The Japanese yen rallied to a six-week high against the dollar on Wednesday as growing concerns about the trade dispute between China and the United States prompted investors to take shelter in perceived safe-haven assets.
Data out earlier showed China’s trade surplus with the United States, a major irritant for Washington, expanded to $21.01 billion in April from a month ago, a factor that might provoke a hardening stance from U.S. officials.
“The threat of further escalation in the tariff war becomes real again and at the moment, it is just impossible to assign any probability to any scenario, positive or negative,” Societe Generale strategists said in a daily note.
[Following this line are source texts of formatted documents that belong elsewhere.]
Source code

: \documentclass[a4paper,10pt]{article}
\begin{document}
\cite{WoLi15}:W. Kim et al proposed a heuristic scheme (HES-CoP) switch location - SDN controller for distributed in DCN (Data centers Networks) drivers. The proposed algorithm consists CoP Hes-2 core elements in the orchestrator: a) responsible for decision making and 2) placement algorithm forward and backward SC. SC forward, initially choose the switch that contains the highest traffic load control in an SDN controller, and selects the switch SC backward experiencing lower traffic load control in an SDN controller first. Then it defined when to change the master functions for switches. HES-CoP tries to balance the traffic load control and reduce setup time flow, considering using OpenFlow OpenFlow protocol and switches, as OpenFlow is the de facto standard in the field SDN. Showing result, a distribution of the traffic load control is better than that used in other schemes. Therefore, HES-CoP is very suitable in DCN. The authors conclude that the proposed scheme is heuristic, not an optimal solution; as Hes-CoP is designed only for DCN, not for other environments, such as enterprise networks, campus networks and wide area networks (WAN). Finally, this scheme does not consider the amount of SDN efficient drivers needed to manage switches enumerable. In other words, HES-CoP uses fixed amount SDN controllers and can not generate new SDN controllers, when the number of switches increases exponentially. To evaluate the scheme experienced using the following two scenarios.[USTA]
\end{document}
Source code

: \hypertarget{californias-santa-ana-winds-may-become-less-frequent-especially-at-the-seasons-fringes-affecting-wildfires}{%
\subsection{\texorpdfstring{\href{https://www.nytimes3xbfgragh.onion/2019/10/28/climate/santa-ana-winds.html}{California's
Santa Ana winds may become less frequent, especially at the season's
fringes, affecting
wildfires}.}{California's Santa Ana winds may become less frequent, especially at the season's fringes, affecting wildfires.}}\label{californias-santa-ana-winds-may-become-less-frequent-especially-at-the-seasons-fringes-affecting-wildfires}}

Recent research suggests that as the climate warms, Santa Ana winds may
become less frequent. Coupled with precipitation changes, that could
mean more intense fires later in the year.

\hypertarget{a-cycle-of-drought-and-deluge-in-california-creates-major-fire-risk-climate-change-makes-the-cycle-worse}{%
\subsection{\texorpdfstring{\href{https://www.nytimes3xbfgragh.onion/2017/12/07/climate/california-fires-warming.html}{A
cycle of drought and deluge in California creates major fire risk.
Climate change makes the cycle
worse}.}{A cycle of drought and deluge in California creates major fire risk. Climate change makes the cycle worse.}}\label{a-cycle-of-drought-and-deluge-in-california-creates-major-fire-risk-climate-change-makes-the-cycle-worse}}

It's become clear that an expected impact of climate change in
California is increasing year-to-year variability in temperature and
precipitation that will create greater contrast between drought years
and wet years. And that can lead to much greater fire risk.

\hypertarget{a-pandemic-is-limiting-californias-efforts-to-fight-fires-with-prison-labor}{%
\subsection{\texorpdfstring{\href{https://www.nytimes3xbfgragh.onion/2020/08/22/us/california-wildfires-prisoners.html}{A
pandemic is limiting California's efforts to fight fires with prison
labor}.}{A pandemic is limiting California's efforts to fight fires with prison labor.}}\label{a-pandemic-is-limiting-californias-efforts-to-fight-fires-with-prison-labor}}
Focus is on trade talks on Thursday and Friday in Washington, where Chinese Vice Premier Liu will try to salvage a deal that would avoid a sharp increase in tariffs on Chinese goods scheduled to take effect on Friday.
The prospects of an escalation rather than a resolution of the spat between the U.S. and China has seen the yen gain in recent days, with the currency up 0.22 percent against the dollar at 110.0 yen, taking its gains to more than 1 percent so far this month.
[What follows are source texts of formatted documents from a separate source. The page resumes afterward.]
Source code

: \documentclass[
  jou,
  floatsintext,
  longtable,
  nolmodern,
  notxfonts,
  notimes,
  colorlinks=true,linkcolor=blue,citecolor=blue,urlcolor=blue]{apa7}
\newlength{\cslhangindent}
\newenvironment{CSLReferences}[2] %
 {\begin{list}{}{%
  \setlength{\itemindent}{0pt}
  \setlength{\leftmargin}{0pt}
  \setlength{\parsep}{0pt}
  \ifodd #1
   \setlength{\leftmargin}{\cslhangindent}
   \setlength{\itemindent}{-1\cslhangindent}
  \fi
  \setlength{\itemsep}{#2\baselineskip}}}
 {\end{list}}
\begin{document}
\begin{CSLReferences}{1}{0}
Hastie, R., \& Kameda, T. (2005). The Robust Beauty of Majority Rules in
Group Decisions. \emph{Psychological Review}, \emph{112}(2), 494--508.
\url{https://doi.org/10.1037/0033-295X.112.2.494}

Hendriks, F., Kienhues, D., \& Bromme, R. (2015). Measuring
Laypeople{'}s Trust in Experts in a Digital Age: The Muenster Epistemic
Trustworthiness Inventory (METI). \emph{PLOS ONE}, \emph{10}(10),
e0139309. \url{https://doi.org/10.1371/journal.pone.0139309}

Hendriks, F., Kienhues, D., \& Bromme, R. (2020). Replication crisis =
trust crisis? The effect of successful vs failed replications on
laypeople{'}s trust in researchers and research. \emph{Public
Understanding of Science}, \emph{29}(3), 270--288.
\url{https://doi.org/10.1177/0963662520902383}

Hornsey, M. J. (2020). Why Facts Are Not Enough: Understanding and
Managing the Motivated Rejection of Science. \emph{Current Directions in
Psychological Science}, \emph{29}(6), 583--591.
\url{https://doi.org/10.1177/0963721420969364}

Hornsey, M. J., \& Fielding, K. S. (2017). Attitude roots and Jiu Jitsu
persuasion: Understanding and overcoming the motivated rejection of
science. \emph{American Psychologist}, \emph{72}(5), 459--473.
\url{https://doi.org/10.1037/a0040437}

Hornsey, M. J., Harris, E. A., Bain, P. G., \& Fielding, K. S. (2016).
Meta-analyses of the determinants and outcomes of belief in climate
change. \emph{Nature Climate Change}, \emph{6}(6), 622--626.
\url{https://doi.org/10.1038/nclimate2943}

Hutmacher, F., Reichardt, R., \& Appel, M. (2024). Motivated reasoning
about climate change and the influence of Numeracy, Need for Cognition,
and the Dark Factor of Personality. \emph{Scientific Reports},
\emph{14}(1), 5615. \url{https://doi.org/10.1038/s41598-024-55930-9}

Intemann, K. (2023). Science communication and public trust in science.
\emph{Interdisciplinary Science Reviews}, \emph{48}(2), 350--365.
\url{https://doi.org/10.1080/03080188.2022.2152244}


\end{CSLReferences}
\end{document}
The New Zealand dollar was the other notable loser overnight after the central bank cut benchmark cash rates to 1.5 percent from 1.75 percent.
The kiwi was last off 0.1 percent, recovering somewhat after falling to $0.6525 in the immediate aftermath of the rate cut, its lowest since last November.
Elsewhere, the euro was up 0.13 percent at $1.1204, but holding within recent ranges as currency traders were still undecided on the inflationary outlook for the euro zone economy and the latest developments on the trade war front.
“The European Central Bank is likely to keep a close eye on the renewed escalation of the trade war as the real economic consequences could be considerable, affecting its monetary policy,” Commerzbank strategists said.
The pound fell for a third day, edging down 0.43 percent to $1.3018.